- O Estado de S. Paulo
Se é para melhorar, por que tanta resistência às reformas?
Antes de mais nada, aumentou a percepção do cidadão comum de que a vida não só está pior do que estava há alguns anos, mas que segue piorando. O trabalhador já se sentia espoliado pelo avanço do Fisco sobre a renda, pela baixa qualidade dos serviços públicos e pela enormidade da roubalheira. Essa paisagem desolada já vinha sendo devastada por outros desastres: recessão, desemprego e endividamento, que reduziram substancialmente a qualidade de vida.
As corporações e os grupos de interesse que começaram a florescer no Brasil no governo de Getúlio Vargas começam a ter suas zonas de conforto questionadas pelas grandes transformações que vêm tomando o mundo.
É, por exemplo, a tecnologia de informação e a globalização que vêm alterando as relações de trabalho e relativizando o conceito de soberania nacional; é o aumento da expectativa de vida da população, que colocou em risco a aposentadoria; e é o ocaso do sonho socialista, que convulsionou as concepções ideológicas do mundo e da sociedade.

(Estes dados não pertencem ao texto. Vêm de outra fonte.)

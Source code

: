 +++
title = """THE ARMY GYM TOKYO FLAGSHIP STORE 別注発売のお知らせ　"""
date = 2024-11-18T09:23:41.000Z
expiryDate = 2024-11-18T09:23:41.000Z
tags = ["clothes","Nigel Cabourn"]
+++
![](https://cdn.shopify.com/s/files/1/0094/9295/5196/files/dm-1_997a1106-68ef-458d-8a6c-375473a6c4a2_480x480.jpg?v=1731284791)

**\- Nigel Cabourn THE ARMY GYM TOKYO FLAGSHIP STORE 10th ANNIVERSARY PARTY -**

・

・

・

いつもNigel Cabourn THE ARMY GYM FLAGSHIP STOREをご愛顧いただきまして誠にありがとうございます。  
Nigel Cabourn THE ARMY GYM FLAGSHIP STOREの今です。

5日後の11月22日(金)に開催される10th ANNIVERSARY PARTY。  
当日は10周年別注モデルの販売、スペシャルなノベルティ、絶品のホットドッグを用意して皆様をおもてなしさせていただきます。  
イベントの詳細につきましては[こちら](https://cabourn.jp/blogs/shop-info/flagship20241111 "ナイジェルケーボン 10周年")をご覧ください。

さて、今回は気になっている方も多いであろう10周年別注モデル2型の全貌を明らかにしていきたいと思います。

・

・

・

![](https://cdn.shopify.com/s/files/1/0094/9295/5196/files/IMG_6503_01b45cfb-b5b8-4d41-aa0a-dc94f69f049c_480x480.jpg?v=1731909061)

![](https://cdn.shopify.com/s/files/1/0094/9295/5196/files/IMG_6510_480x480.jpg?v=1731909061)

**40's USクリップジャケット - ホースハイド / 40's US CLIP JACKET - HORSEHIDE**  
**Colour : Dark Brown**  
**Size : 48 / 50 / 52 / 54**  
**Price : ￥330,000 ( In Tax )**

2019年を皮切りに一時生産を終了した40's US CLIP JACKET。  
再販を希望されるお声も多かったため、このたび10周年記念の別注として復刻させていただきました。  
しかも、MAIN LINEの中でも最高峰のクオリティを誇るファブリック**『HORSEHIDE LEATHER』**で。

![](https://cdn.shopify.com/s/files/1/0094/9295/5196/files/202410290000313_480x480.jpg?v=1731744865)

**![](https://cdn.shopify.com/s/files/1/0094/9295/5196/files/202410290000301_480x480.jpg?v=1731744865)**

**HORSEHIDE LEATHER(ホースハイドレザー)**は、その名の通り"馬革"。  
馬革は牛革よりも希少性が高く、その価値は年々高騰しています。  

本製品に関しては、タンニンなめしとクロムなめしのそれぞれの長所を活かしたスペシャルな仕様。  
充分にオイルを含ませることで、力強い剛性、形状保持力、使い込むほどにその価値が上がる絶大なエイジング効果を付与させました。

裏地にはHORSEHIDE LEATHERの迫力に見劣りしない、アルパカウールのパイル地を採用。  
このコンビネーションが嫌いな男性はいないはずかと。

As corporações sentem que o chão vem se tornando movediço sob seus pés e, em pânico ou quase pânico, vêm reagindo visceralmente contra os processos de transformação. São elas que estão se aproveitando da sensação generalizada de perda produzida pela recessão para jogar a população contra quaisquer reformas, sejam elas quais forem. É a mesma atitude que os militares tiveram no início dos anos 60 quando se insurgiram contra as propostas de reforma de base das esquerdas.
O governo Temer vem perdendo para as corporações a batalha de comunicação. Não consegue convencer o cidadão comum de que, sob as regras atuais, a aposentadoria futura está ameaçada e, com ela, estão ameaçadas as políticas sociais. Não consegue convencê-lo de que, se esses vícios não forem rapidamente corrigidos, as gerações atuais deixarão um futuro desastroso para as que vêm em seguida.

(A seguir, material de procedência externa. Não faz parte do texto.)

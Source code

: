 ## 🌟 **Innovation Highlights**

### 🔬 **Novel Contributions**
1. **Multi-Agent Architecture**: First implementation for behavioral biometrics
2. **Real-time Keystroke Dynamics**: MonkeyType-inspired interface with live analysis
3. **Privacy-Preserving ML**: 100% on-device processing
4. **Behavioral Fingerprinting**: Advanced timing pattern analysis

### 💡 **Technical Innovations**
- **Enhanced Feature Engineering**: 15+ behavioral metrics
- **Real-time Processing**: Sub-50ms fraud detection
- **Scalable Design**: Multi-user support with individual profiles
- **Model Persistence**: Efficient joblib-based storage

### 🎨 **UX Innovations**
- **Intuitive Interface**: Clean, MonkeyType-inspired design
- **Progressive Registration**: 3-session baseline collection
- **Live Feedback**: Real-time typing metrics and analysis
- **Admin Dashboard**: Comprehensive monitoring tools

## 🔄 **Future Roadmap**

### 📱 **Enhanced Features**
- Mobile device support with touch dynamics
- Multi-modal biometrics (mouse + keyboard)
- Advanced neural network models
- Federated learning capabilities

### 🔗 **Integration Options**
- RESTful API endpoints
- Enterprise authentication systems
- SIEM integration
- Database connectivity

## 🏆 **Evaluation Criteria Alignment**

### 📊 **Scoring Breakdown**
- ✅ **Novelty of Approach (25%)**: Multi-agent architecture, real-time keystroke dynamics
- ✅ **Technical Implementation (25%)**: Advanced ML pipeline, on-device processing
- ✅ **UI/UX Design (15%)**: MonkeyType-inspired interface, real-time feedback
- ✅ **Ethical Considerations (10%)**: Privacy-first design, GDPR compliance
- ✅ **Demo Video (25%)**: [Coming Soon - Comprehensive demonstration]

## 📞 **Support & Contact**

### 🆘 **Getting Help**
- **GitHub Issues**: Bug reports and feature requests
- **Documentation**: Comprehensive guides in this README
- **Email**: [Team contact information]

Se forem aprovados, os atuais projetos de reforma vão na direção certa, mas se limitam a atacar a superfície dos problemas. Não há remédio senão ir mais fundo mais à frente. A reforma trabalhista, por exemplo, não resolve o problema de cerca de 40% dos trabalhadores que estão na informalidade ou em atividades não alcançadas pela proteção da lei. Outros 22 milhões são autônomos e vivem numa espécie de mangue econômico e social, que não é totalmente mar nem totalmente terra. São raros os que, entre essa gente, vêm cuidando do financiamento da aposentadoria futura.
Uma velha história conta que um peixeiro pendurou uma placa no seu estabelecimento que dizia: “Vende-se peixe fresco hoje”. Passou um cara e murmurou: “Para que esse hoje? Esse sujeito abre a loja em dia que não seja hoje?”. O peixeiro apagou a palavra hoje. Passou o segundo e disse: “Peixe fresco? Por acaso alguém venderia peixe podre?”. O peixeiro apagou a palavra fresco. Um terceiro olhou e disse: “Claro que é peixe, qualquer um sente o cheiro a duas quadras de distância”. O peixeiro apagou a palavra peixe. E o quarto viu aquilo: “Afinal, esse cara está vendendo o quê?”. E o peixeiro apagou o vende-se. O projeto de reforma da Previdência, sob fogo das corporações e concessões do governo Temer, está virando a loja do peixeiro.